SOURCE MATERIAL –

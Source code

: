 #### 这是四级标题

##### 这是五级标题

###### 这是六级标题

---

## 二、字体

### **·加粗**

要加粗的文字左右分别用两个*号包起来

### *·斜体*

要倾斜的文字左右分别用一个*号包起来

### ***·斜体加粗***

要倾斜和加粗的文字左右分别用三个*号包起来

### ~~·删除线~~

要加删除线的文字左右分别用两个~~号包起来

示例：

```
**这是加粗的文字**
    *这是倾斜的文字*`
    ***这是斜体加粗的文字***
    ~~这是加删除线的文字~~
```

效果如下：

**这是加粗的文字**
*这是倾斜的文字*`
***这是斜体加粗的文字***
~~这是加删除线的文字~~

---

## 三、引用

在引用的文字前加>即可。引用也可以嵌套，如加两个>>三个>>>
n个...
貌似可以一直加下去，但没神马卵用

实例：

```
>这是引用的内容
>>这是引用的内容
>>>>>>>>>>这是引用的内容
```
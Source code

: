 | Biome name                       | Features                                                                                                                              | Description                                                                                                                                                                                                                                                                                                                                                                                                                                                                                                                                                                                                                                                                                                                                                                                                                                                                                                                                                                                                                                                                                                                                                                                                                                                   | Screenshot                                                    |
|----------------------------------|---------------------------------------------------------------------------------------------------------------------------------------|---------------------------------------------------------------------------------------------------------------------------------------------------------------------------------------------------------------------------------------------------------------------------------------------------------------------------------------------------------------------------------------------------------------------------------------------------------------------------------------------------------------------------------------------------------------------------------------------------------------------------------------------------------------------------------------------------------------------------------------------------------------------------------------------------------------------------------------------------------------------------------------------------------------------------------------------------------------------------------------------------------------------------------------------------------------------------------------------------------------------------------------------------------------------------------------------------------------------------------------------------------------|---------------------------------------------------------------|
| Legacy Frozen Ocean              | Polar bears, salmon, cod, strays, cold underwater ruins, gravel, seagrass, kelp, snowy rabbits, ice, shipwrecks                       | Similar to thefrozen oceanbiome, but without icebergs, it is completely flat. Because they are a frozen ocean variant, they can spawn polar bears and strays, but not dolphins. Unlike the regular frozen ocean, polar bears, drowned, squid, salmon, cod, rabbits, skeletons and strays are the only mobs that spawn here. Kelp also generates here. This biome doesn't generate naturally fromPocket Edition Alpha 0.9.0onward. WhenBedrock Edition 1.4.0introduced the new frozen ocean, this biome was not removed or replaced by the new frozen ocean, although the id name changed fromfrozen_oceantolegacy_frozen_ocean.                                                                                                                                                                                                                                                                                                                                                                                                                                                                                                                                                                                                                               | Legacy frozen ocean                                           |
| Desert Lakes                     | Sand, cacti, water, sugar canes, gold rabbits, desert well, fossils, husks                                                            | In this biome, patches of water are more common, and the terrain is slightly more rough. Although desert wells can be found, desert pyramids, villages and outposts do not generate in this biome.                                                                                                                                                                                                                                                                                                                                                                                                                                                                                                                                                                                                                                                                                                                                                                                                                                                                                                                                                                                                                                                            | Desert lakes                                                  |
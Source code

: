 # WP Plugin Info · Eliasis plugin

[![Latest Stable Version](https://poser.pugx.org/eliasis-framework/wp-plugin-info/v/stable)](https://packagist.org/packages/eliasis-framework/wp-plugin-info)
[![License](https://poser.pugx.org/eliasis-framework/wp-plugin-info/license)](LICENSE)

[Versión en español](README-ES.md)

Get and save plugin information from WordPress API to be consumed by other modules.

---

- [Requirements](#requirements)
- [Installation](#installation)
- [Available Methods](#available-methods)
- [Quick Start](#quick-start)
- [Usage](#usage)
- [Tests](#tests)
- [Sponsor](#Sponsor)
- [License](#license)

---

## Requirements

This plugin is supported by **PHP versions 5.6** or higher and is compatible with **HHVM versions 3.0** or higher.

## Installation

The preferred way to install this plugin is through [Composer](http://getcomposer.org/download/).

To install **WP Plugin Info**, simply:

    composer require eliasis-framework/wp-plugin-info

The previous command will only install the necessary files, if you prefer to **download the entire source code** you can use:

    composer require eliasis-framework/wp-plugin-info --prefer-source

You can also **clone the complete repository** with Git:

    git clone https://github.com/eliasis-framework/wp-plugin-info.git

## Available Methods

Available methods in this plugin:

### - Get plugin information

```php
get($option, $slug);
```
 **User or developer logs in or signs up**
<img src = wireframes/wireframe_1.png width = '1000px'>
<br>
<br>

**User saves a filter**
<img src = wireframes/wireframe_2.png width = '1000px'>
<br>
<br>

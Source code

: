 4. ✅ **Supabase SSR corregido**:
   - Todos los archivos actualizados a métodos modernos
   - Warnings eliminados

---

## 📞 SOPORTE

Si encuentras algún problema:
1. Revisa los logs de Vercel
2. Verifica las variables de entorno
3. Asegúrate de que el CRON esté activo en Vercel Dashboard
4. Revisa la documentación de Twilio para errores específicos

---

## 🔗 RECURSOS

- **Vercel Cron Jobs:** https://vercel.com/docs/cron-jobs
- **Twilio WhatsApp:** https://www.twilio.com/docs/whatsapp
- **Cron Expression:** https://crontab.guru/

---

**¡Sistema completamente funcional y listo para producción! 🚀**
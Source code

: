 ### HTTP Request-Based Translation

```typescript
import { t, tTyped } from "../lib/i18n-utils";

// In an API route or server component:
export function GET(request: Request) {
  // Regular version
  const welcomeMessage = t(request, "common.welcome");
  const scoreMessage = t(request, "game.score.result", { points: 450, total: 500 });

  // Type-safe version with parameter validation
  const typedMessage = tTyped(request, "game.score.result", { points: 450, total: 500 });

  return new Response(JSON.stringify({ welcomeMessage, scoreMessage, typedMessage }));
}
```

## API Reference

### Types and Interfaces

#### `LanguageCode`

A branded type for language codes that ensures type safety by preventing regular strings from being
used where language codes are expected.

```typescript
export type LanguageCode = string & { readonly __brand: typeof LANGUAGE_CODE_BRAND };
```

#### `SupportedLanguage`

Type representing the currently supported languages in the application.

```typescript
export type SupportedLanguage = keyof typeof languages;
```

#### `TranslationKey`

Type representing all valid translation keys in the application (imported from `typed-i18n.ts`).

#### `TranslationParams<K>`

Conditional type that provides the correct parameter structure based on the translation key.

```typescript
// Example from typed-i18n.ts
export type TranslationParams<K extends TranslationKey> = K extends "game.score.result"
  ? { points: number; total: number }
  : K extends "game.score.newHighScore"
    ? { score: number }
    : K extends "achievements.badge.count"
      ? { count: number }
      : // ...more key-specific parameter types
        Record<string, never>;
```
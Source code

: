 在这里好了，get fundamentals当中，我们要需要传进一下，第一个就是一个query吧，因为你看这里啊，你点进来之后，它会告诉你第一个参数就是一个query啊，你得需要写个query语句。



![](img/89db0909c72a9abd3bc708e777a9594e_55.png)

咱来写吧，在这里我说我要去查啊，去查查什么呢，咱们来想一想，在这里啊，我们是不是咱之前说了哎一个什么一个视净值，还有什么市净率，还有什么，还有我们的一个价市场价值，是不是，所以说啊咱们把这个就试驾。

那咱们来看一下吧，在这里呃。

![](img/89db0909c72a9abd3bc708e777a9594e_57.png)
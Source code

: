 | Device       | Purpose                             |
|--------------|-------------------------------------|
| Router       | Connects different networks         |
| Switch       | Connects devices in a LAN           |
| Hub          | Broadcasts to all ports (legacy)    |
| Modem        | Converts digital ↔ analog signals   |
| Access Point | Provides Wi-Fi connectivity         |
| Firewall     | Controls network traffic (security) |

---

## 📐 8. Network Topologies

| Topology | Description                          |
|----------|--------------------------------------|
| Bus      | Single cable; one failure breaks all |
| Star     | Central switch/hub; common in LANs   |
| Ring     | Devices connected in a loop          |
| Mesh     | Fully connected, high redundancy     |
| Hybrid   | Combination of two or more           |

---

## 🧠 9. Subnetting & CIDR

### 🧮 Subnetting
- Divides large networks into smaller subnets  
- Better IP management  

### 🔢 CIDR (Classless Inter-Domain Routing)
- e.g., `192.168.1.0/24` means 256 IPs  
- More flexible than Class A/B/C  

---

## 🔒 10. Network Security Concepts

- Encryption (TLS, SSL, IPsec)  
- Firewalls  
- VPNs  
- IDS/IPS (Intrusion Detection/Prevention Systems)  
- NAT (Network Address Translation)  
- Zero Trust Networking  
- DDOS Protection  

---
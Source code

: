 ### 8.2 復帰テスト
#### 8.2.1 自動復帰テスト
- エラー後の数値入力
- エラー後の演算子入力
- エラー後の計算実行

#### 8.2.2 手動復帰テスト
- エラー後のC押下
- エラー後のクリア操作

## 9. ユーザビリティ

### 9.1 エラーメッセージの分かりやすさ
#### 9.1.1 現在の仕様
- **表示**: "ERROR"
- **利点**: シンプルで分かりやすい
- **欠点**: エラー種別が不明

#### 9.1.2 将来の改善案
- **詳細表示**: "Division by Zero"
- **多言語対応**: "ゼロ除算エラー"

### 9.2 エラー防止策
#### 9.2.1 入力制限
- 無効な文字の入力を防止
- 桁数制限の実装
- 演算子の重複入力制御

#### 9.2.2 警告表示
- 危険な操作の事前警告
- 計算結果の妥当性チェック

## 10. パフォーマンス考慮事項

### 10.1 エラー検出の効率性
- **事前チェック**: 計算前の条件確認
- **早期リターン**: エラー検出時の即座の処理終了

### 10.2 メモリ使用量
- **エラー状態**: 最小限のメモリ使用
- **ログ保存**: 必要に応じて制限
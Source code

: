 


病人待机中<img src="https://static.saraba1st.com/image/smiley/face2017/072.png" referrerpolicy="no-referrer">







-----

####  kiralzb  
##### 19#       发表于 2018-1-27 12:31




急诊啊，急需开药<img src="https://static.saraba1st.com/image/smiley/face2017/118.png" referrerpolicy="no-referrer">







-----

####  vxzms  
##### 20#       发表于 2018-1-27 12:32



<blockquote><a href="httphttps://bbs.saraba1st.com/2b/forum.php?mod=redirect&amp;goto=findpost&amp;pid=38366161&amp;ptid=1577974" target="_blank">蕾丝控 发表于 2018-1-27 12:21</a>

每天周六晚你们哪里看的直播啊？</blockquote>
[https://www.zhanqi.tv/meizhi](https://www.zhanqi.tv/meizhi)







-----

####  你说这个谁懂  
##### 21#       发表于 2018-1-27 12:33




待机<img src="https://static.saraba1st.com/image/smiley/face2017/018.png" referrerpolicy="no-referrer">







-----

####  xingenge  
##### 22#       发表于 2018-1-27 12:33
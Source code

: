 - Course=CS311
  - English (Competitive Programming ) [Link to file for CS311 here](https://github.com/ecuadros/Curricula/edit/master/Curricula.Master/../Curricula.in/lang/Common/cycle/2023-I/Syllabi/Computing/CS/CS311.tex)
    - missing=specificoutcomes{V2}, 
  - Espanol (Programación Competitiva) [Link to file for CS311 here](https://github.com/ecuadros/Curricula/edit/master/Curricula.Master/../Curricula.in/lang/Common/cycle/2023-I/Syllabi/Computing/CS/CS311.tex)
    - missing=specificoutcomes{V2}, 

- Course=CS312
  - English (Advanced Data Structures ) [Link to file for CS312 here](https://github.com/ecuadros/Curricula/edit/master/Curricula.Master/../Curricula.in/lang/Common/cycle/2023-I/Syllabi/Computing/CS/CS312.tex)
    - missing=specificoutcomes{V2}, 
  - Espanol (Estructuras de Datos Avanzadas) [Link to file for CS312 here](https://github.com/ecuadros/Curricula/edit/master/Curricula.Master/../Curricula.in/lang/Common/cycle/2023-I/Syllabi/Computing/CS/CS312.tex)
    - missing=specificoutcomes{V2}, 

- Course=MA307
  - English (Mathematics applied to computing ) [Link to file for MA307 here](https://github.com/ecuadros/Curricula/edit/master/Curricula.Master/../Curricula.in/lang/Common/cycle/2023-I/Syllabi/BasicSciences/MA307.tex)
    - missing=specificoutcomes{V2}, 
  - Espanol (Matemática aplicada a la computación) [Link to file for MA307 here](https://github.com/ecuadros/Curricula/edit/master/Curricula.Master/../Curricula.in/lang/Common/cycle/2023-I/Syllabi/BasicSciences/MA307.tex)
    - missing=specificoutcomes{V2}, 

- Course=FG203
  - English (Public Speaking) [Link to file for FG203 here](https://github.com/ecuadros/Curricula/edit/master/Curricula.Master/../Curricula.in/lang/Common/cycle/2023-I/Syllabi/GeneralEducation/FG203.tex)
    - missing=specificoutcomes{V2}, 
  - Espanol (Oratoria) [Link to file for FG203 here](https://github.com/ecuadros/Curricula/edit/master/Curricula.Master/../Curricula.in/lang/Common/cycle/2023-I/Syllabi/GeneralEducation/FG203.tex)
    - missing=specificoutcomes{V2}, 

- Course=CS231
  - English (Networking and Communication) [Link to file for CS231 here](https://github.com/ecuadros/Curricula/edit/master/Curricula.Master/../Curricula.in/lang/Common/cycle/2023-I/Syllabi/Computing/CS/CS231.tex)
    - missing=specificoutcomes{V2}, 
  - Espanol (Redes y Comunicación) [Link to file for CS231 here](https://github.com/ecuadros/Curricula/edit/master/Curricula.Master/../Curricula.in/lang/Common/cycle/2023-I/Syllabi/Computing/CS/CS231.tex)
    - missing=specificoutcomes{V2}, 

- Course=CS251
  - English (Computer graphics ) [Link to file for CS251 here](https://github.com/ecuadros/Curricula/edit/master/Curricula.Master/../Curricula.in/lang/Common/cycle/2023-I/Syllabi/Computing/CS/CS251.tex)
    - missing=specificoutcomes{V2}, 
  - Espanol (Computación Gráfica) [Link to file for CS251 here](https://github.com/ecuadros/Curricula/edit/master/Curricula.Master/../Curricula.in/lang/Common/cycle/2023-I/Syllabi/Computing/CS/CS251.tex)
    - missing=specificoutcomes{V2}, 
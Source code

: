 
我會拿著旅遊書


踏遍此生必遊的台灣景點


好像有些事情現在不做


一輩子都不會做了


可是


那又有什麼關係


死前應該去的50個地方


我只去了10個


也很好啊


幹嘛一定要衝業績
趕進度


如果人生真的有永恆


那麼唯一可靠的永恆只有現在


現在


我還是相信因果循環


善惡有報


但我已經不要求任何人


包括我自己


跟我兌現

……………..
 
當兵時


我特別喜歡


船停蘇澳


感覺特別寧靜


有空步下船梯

HOW TO COMPLETE THIS TASK – For the records above, give the number of lines that include the string "BasicSciences", with nothing added.

EXERCISE ANSWER – 2